_Assignment_: Every line from the line containing "F) \cdot \vec n dS$$" to the end of the data must appear in the answer exactly as it appears there, and nothing else.
_ _ _ _ _ _ _
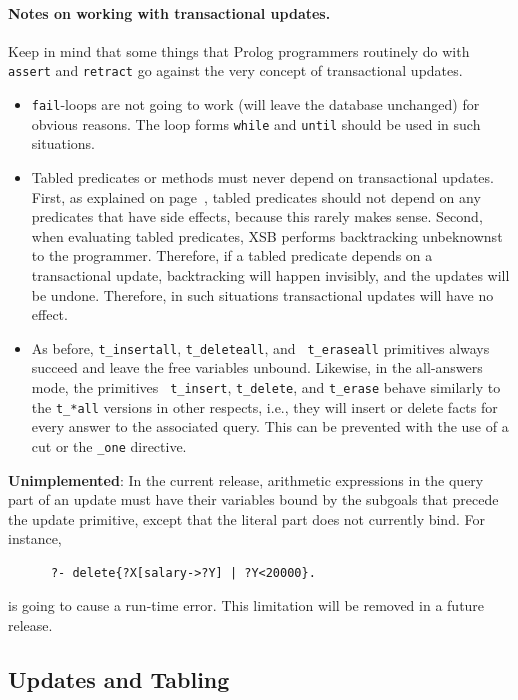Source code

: \documentclass[11pt]{article}
\begin{document}
\paragraph{Notes on working with transactional updates.}
Keep in mind that some things that Prolog programmers routinely do with
{\tt assert} and {\tt retract} go against the very concept of
transactional updates.
\begin{itemize}
  \item
    {\tt fail}-loops are not going to
    work (will leave the database unchanged) for obvious reasons. The loop forms
    {\tt while} and {\tt until} should be used in such situations.
  \item Tabled predicates or methods must never depend on transactional
    updates. First, as explained on page~\pageref{page-depchk},
    tabled predicates should not depend on any predicates that have side
    effects, because this rarely makes sense. Second, when evaluating
    tabled predicates, XSB performs backtracking unbeknownst to the
    programmer. Therefore, if a tabled predicate depends on a
    transactional update, backtracking will happen invisibly, and the
    updates will be undone. Therefore, in such situations transactional
    updates will have no effect.
    
  \item As before, {\tt t\_insertall}, {\tt t\_deleteall}, and {\tt
      t\_eraseall} primitives always succeed and leave the free variables
    unbound.  Likewise, in the all-answers mode, the primitives {\tt
      t\_insert}, {\tt t\_delete}, and {\tt t\_erase} behave similarly to the
    {\tt t\_*all} versions in other respects, i.e., they will insert
    or delete facts for every answer to the associated query. This can be
    prevented with the use of a cut or the {\tt \_one} directive.
\end{itemize}

\noindent
{\bf Unimplemented}: In the current release, arithmetic expressions in the
query part of an update must have their variables bound by the subgoals
that precede the update primitive, except that the literal part does not
currently bind. For instance, 
\begin{verbatim}
      ?- delete{?X[salary->?Y] | ?Y<20000}.
\end{verbatim}
is going to cause a run-time error. This limitation will be removed in a
future release.


\subsection{Updates and Tabling}\label{sec-updates-tabling}
\end{document}
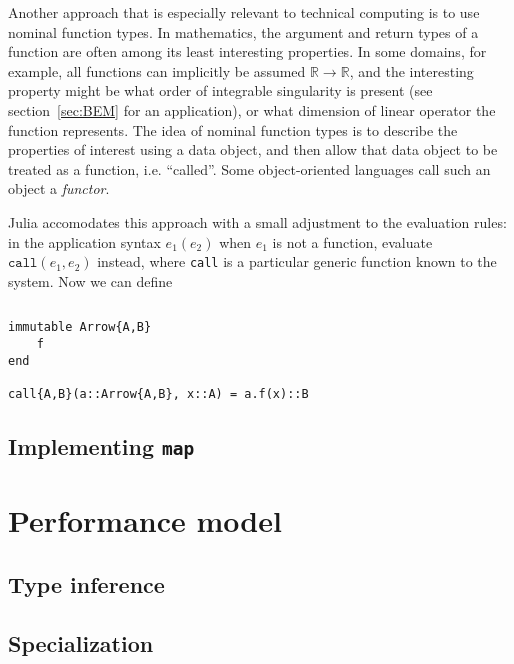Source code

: 
Another approach that is especially relevant to technical computing is to use
nominal function types.
In mathematics, the argument and return types of a function are often among its
least interesting properties.
In some domains, for example, all functions can implicitly be assumed
$\mathbb{R}\rightarrow\mathbb{R}$, and the interesting property might be
what order of integrable singularity is present (see section~\ref{sec:BEM} for
an application), or what dimension of linear operator the function represents.
The idea of nominal function types is to describe the properties of interest
using a data object, and then allow that data object to be treated as a
function, i.e. ``called''. Some object-oriented languages call such an object
a \emph{functor}.

Julia accomodates this approach with a small adjustment to the evaluation
rules: in the application syntax $e_1(e_2)$ when $e_1$ is not a function,
evaluate $\texttt{call}(e_1,e_2)$ instead, where \texttt{call} is
a particular generic function known to the system.
Now we can define

\begin{singlespace}
\begin{lstlisting}[style=customjulia]

\end{lstlisting}
\end{singlespace}


\begin{singlespace}
\begin{lstlisting}[style=customjulia]
immutable Arrow{A,B}
    f
end

call{A,B}(a::Arrow{A,B}, x::A) = a.f(x)::B
\end{lstlisting}
\end{singlespace}





\subsection{Implementing \texttt{map}}



\section{Performance model}

\subsection{Type inference}

\subsection{Specialization}

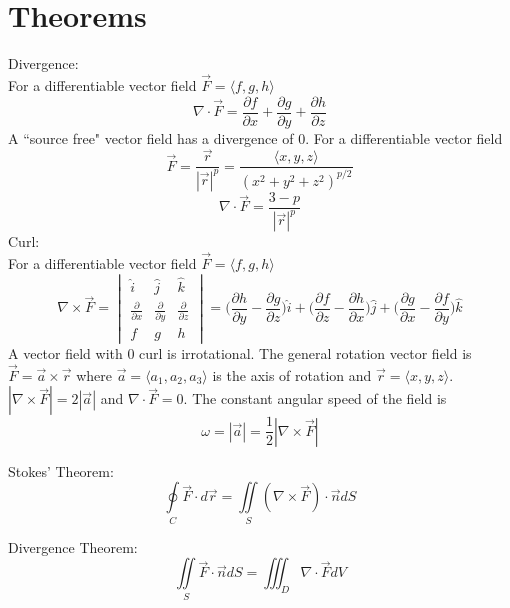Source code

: \documentclass{article}
\begin{document}
\section{Theorems}
Divergence:
\\For a differentiable vector field $\vec F = \langle f,g,h \rangle$
$$\nabla \cdot \vec F = \frac{\partial f}{\partial x} + \frac{\partial g}{\partial y} + \frac{\partial h}{\partial z}$$
A ``source free" vector field has a divergence of 0. For a differentiable vector field
$$\vec F = \frac{\vec r}{| \vec r| ^p} = \frac{\langle x,y,z \rangle}{(x^2 + y^2 + z^2)^{p/2}}$$
$$ \nabla \cdot \vec F = \frac{3-p}{|\vec r |^p}$$
Curl:
\\For a differentiable vector field $\vec F = \langle f,g,h \rangle$
$$\nabla \times \vec F = \begin{vmatrix}
    \hat{i} & \hat{j} & \hat{k} \\
    \frac{\partial}{\partial x} & \frac{\partial}{\partial y} & \frac{\partial}{\partial z} \\
    f & g & h
\end{vmatrix} = \bigg(\frac{\partial h}{\partial y} - \frac{\partial g}{\partial z} \bigg) \hat{i} + \bigg(\frac{\partial f}{\partial z} - \frac{\partial h}{\partial x} \bigg) \hat{j} + \bigg(\frac{\partial g}{\partial x} - \frac{\partial f}{\partial y} \bigg)\hat{k}$$
A vector field with 0 curl is irrotational. The general rotation vector field is $\vec F = \vec a \times \vec r$ where $\vec a = \langle a_1, a_2, a_3 \rangle$ is the axis of rotation and $\vec r = \langle x,y,z \rangle$. $|\nabla \times \vec F| = 2 |\vec a|$ and $\nabla \cdot \vec F = 0$. The constant angular speed of the field is 
$$\omega = |\vec a| = \frac{1}{2} | \nabla \times \vec F|$$

Stokes' Theorem:
$$\oint \limits _C \vec F \cdot d\vec r = \iint \limits _S (\nabla \times \vec F) \cdot \vec n dS$$

Divergence Theorem:
$$\iint \limits_S \vec F \cdot \vec n dS = \iiint _D \nabla \cdot \vec F dV$$
\end{document}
_ _ _ _ _ _ _
_Task solution_:
$$\oint \limits _C \vec F \cdot d\vec r = \iint \limits _S (\nabla \times \vec F) \cdot \vec n dS$$

Divergence Theorem:
$$\iint \limits_S \vec F \cdot \vec n dS = \iiint _D \nabla \cdot \vec F dV$$
\end{document}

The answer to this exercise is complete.